§ **TASK INSTRUCTIONS**
From the entries below, pull out each line where "lipsum" appears.

§ **DATA RECORDS**

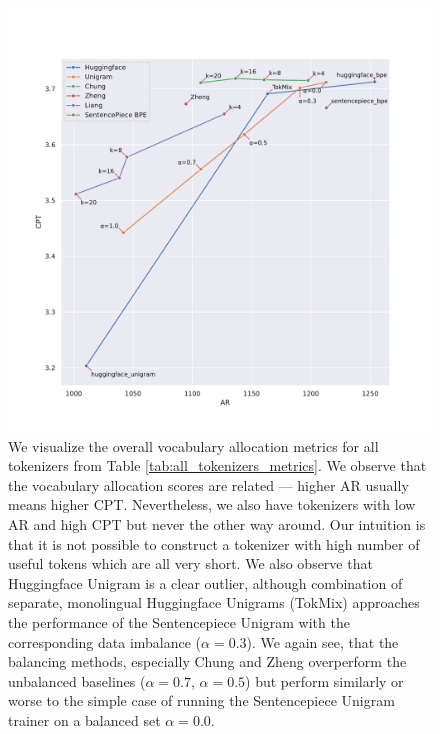 \begin{figure}[H]
    \centering
    \includegraphics[width=\textwidth]{figures/all_tokenizers_AR_vs_CPT.pdf}
    \caption{We visualize the overall vocabulary allocation metrics for all tokenizers from Table \ref{tab:all_tokenizers_metrics}. We observe that the vocabulary allocation scores are related --- higher AR usually means higher CPT. Nevertheless, we also have tokenizers with low AR and high CPT but never the other way around. Our intuition is that it is not possible to construct a tokenizer with high number of useful tokens which are all very short. We also observe that Huggingface Unigram is a clear outlier, although combination of separate, monolingual Huggingface Unigrams (TokMix) approaches the performance of the Sentencepiece Unigram with the corresponding data imbalance ($\alpha=0.3$). We again see, that the balancing methods, especially Chung and Zheng overperform the unbalanced baselines ($\alpha=0.7$, $\alpha=0.5$) but perform similarly or worse to the simple case of running the Sentencepiece Unigram trainer on a balanced set $\alpha=0.0$.}
    \label{fig:all_tokenizers_AR_vs_CPT}
\end{figure}

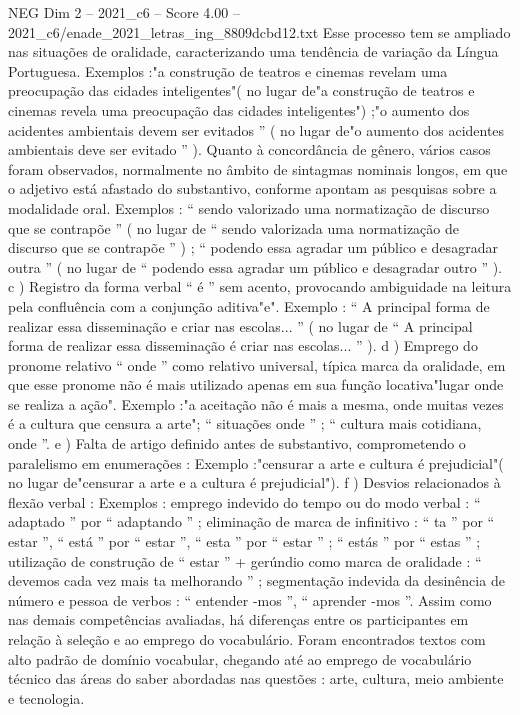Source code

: \begin{textsample}{NEG Dim 2 – 2021\_c6 – Score 4.00 – 2021\_c6/enade\_2021\_letras\_ing\_8809dcbd12.txt}
Esse processo tem se ampliado nas situações de oralidade, caracterizando uma tendência de variação da Língua Portuguesa.
Exemplos :"a construção de teatros e cinemas revelam uma preocupação das cidades inteligentes"( no lugar de"a construção de teatros e cinemas revela uma preocupação das cidades inteligentes") ;"o aumento dos acidentes ambientais devem ser evitados ” ( no lugar de"o aumento dos acidentes ambientais deve ser evitado ” ).
Quanto à concordância de gênero, vários casos foram observados, normalmente no âmbito de sintagmas nominais longos, em que o adjetivo está afastado do substantivo, conforme apontam as pesquisas sobre a modalidade oral.
Exemplos : “ sendo valorizado uma normatização de discurso que se contrapõe ” ( no lugar de “ sendo valorizada uma normatização de discurso que se contrapõe ” ) ; “ podendo essa agradar um público e desagradar outra ” ( no lugar de “ podendo essa agradar um público e desagradar outro ” ). c ) Registro da forma verbal “ é ” sem acento, provocando ambiguidade na leitura pela confluência com a conjunção aditiva"e".
Exemplo : “ A principal forma de realizar essa disseminação e criar nas escolas... ” ( no lugar de “ A principal forma de realizar essa disseminação é criar nas escolas... ” ). d ) Emprego do pronome relativo “ onde ” como relativo universal, típica marca da oralidade, em que esse pronome não é mais utilizado apenas em sua função locativa"lugar onde se realiza a ação".
Exemplo :"a aceitação não é mais a mesma, onde muitas vezes é a cultura que censura a arte"; “ situações onde ” ; “ cultura mais cotidiana, onde ”. e ) Falta de artigo definido antes de substantivo, comprometendo o paralelismo em enumerações : Exemplo :"censurar a arte e cultura é prejudicial"( no lugar de"censurar a arte e a cultura é prejudicial"). f ) Desvios relacionados à flexão verbal : Exemplos : emprego indevido do tempo ou do modo verbal : “ adaptado ” por “ adaptando ” ; eliminação de marca de infinitivo : “ ta ” por “ estar ”, “ está ” por “ estar ”, “ esta ” por “ estar ” ; “ estás ” por “ estas ” ; utilização de construção de “ estar ” + gerúndio como marca de oralidade : “ devemos cada vez mais ta melhorando ” ; segmentação indevida da desinência de número e pessoa de verbos : “ entender -mos ”, “ aprender -mos ”.
Assim como nas demais competências avaliadas, há diferenças entre os participantes em relação à seleção e ao emprego do vocabulário.
Foram encontrados textos com alto padrão de domínio vocabular, chegando até ao emprego de vocabulário técnico das áreas do saber abordadas nas questões : arte, cultura, meio ambiente e tecnologia.

\end{textsample}
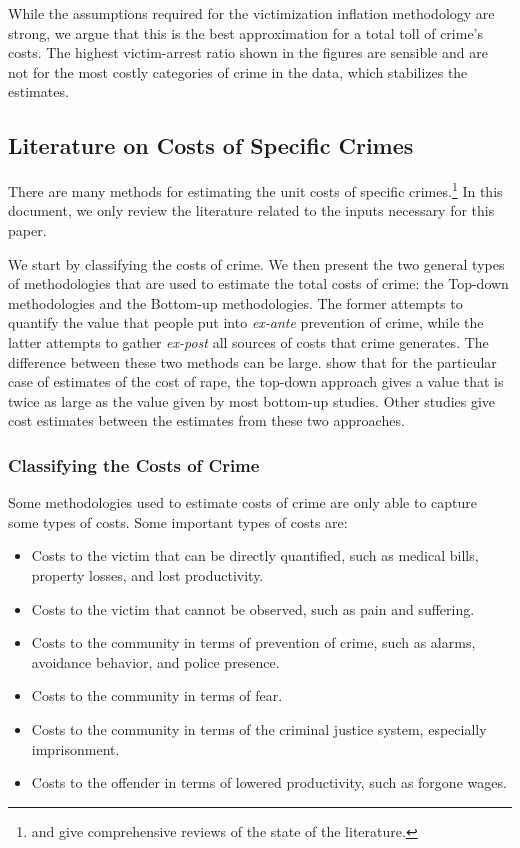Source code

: \noindent While the assumptions required for the victimization inflation methodology are strong, we argue that this is the best approximation for a total toll of crime's costs. The highest victim-arrest ratio shown in the figures are sensible and are not for the most costly categories of crime in the data, which stabilizes the estimates.

\subsection{Literature on Costs of Specific Crimes}
\noindent There are many methods for estimating the unit costs of specific crimes.\footnote{\citet{Cohen-Bowles_2010_Estimating-Cost-Crime} and \citet{McCollister_etal_2010_DAD} give comprehensive reviews of the state of the literature.} In this document, we only review the literature related to the inputs necessary for this paper.

\noindent We start by classifying the costs of crime. We then present the two general types of methodologies that are used to estimate the total costs of crime: the Top-down methodologies and the Bottom-up methodologies. The former attempts to quantify the value that people put into \emph{ex-ante} prevention of crime, while the latter attempts to gather \emph{ex-post} all sources of costs that crime generates. The difference between these two methods can be large. \cite{Cohen-Bowles_2010_Estimating-Cost-Crime} show that for the particular case of estimates of the cost of rape, the top-down approach gives a value that is twice as large as the value given by most bottom-up studies. Other studies give cost estimates between the estimates from these two approaches.

\subsubsection{Classifying the Costs of Crime}
\noindent Some methodologies used to estimate costs of crime are only able to capture some types of costs. Some important types of costs are:
\begin{itemize}
\item Costs to the victim that can be directly quantified, such as medical bills, property losses, and lost productivity.
\item Costs to the victim that cannot be observed, such as pain and suffering.
\item Costs to the community in terms of prevention of crime, such as alarms, avoidance behavior, and police presence.
\item Costs to the community in terms of fear.
\item Costs to the community in terms of the criminal justice system, especially imprisonment.
\item Costs to the offender in terms of lowered productivity, such as forgone wages.
\end{itemize}

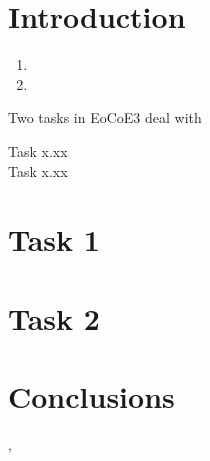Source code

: \documentclass[a4paper,12pt]{article}
\begin{document}
\section{Introduction}

\lipsum[1]
\begin{enumerate}
\item \lipsum[1]
\item \lipsum[2]
\end{enumerate}
Two tasks in EoCoE3 deal with 
\begin{description}
\item[Task x.xx] \lipsum[4]
\item[Task x.xx] \lipsum[5]
\end{description}
\lipsum[6-8]
\clearpage

\section{Task 1}

%

%




\section{Task 2}
%

%


\section{Conclusions}

\cite{MR1928068}, \cite{shannon}

\clearpage
\printbibliography
\end{document}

§ **SOLUTION FOR THIS EXERCISE**
\lipsum[1]
\item \lipsum[1]
\item \lipsum[2]
\item[Task x.xx] \lipsum[4]
\item[Task x.xx] \lipsum[5]
\lipsum[6-8]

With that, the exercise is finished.